Monday, March 5, 2012

My Best Stock Investing Advice ... Do the Opposite of What Most Individuals Do

Main Street's $100 Billion Stock-Market Blunder says a lot about why most individual investors don't do themselves any favors:

"Back in the spring of 2009 I was approached by a middle-class investor in a panic. She had dumped all her stocks in the fall of 2008, following the Lehman Brothers collapse. She just couldn't stand watching her life's savings evaporate before her eyes. By the time we spoke, the stock market had already rallied sharply, but she was too afraid to jump back in. She just didn't trust it. I couldn't coax her. She was terrified.

It's a typical story, and the results are plain to see. Last week, the Dow Jones Industrial Average hit 13000 for the first time since the crash. It has recovered most of the ground lost from the peak. When you include dividends, someone who invested on the day before Lehman collapsed is now up a remarkable 18%. If they invested at the lows three years ago, they have doubled their money.

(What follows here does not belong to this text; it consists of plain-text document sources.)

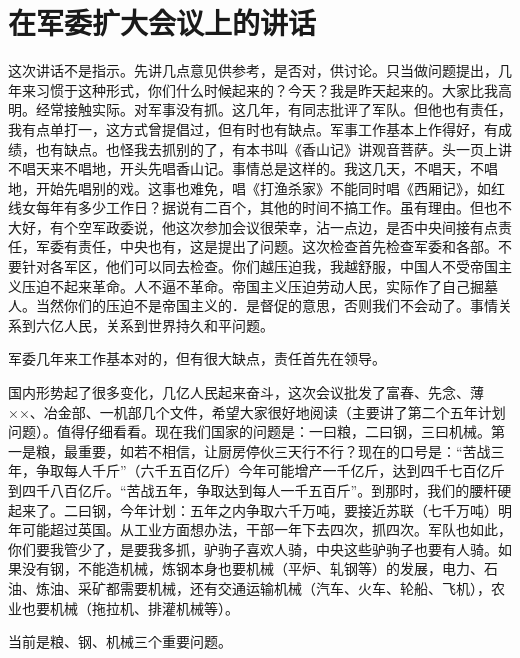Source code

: \section[在军委扩大会议上的讲话（一九五八年六月二十一日）]{在军委扩大会议上的讲话}


这次讲话不是指示。先讲几点意见供参考，是否对，供讨论。只当做问题提出，几年来习惯于这种形式，你们什么时候起来的？今天？我是昨天起来的。大家比我高明。经常接触实际。对军事没有抓。这几年，有同志批评了军队。但他也有责任，我有点单打一，这方式曾提倡过，但有时也有缺点。军事工作基本上作得好，有成绩，也有缺点。也怪我去抓别的了，有本书叫《香山记》讲观音菩萨。头一页上讲不唱天来不唱地，开头先唱香山记。事情总是这样的。我这几天，不唱天，不唱地，开始先唱别的戏。这事也难免，唱《打渔杀家》不能同时唱《西厢记》，如红线女每年有多少工作日？据说有二百个，其他的时间不搞工作。虽有理由。但也不大好，有个空军政委说，他这次参加会议很荣幸，沾一点边，是否中央间接有点责任，军委有责任，中央也有，这是提出了问题。这次检查首先检查军委和各部。不要针对各军区，他们可以同去检查。你们越压迫我，我越舒服，中国人不受帝国主义压迫不起来革命。人不逼不革命。帝国主义压迫劳动人民，实际作了自己掘墓人。当然你们的压迫不是帝国主义的．是督促的意思，否则我们不会动了。事情关系到六亿人民，关系到世界持久和平问题。

军委几年来工作基本对的，但有很大缺点，责任首先在领导。

国内形势起了很多变化，几亿人民起来奋斗，这次会议批发了富春、先念、薄××、冶金部、一机部几个文件，希望大家很好地阅读（主要讲了第二个五年计划问题）。值得仔细看看。现在我们国家的问题是：一曰粮，二曰钢，三曰机械。第一是粮，最重要，如若不相信，让厨房停伙三天行不行？现在的口号是：“苦战三年，争取每人千斤”（六千五百亿斤）今年可能增产一千亿斤，达到四千七百亿斤到四千八百亿斤。“苦战五年，争取达到每人一千五百斤”。到那时，我们的腰杆硬起来了。二曰钢，今年计划：五年之内争取六千万吨，要接近苏联（七千万吨）明年可能超过英国。从工业方面想办法，干部一年下去四次，抓四次。军队也如此，你们要我管少了，是要我多抓，驴驹子喜欢人骑，中央这些驴驹子也要有人骑。如果没有钢，不能造机械，炼钢本身也要机械（平炉、轧钢等）的发展，电力、石油、炼油、采矿都需要机械，还有交通运输机械（汽车、火车、轮船、飞机），农业也要机械（拖拉机、排灌机械等）。

当前是粮、钢、机械三个重要问题。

But for all the cheering on Wall Street, there's a sorry tale behind the headlines.

While we've seen a stock-market boom that has made plenty of people rich, much of Main Street America has missed out. Instead of buying, they've been selling. The few moments when they've steeled themselves and turned buyers have been, on the whole, the worst times to do so.

In total, over the last five years the investors in ordinary domestic mutual funds have withdrawn $490 billion from the U.S. stock market, according to data compiled by the Investment Company Institute, the industry trade group. There have been only a few brief periods during which they were buying. The first was the spring of 2008 -- just before the market collapsed. The second was the spring of 2009, after the stock market had already rallied. The third was the start of last year, shortly before the market slumped again. . . .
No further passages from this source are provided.